» Instructions to follow: Pick every line from the data that holds the word "players".

[Stored items from a collection]
_ _ _ _ _ _ _
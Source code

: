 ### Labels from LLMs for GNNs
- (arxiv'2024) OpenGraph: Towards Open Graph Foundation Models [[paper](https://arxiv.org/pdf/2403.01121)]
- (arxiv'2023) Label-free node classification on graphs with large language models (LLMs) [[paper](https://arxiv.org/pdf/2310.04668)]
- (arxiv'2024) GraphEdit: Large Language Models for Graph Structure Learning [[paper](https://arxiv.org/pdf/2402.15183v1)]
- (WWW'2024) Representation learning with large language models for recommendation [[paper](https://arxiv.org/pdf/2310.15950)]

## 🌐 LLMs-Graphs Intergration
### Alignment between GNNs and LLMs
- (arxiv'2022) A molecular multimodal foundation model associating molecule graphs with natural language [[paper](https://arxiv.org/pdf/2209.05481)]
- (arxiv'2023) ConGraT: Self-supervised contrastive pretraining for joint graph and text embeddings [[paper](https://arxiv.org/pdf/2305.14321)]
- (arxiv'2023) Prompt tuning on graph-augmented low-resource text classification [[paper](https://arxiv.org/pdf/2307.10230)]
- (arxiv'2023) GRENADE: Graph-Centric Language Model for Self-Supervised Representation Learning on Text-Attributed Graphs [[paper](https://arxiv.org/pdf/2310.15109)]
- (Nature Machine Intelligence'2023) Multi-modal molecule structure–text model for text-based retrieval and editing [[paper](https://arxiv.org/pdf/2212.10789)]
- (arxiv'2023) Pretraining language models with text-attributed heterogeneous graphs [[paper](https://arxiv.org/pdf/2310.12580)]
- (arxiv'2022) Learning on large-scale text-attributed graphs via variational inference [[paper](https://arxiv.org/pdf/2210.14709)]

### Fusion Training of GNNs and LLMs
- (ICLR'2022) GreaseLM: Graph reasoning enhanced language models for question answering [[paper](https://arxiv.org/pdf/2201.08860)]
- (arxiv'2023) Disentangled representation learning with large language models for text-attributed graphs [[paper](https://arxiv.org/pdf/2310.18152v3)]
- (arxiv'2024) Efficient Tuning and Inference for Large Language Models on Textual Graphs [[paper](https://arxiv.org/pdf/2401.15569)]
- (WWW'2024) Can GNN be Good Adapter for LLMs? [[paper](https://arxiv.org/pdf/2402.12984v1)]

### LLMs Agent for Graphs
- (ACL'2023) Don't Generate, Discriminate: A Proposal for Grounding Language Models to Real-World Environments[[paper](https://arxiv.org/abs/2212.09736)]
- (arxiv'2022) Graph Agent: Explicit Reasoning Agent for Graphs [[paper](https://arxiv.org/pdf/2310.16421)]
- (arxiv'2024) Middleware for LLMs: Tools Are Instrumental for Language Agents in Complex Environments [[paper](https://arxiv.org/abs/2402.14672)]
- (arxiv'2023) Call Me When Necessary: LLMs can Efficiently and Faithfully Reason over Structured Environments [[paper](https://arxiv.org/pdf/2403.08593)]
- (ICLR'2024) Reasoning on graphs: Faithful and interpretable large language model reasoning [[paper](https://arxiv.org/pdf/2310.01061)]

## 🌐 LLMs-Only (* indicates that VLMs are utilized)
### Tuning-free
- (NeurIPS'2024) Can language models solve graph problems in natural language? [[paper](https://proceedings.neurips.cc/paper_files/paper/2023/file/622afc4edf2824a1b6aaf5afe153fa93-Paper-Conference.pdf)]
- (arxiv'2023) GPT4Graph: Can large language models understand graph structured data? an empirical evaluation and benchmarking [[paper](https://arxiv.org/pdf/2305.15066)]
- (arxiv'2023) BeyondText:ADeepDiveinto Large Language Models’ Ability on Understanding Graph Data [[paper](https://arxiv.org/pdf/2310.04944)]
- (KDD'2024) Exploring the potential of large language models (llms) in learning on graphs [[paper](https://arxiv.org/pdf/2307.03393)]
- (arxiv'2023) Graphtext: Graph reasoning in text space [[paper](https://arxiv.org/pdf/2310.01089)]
_ _ _ _ _ _ _
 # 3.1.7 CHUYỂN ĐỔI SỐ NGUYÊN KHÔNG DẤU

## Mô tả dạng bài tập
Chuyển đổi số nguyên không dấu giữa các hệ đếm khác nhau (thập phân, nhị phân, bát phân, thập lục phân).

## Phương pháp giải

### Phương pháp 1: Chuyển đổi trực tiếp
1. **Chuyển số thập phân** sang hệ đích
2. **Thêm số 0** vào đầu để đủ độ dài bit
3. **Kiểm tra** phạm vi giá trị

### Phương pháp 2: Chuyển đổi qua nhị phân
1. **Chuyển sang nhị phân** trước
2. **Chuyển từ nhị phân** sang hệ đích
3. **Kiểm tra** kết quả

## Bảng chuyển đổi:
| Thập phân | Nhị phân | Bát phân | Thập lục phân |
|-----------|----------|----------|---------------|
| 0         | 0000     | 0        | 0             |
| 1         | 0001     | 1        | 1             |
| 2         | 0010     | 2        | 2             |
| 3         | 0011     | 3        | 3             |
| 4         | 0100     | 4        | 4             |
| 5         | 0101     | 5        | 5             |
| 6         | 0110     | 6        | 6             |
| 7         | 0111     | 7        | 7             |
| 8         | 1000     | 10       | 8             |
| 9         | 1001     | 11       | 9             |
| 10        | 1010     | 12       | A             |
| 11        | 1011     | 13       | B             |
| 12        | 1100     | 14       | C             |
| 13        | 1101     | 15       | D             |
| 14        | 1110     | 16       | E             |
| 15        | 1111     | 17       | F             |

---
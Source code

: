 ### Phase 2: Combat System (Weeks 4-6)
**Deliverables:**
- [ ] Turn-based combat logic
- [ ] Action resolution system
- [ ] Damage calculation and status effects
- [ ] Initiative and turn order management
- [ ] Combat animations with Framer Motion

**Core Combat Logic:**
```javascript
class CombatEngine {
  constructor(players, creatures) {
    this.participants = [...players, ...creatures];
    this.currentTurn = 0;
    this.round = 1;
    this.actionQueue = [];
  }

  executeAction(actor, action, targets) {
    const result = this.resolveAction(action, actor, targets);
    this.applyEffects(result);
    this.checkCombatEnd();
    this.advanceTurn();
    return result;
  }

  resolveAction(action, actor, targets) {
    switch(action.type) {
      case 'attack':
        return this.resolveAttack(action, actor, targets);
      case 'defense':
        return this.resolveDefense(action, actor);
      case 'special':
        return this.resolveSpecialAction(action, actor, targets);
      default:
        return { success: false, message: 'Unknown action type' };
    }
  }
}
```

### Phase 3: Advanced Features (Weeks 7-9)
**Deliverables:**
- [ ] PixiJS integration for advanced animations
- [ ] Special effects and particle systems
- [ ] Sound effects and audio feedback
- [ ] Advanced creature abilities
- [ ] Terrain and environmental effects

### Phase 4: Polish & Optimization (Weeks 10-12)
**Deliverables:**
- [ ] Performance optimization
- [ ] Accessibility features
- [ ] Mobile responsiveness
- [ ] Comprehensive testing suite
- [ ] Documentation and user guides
_ _ _ _ _ _ _
» Answer for the task:
  constructor(players, creatures) {
    this.participants = [...players, ...creatures];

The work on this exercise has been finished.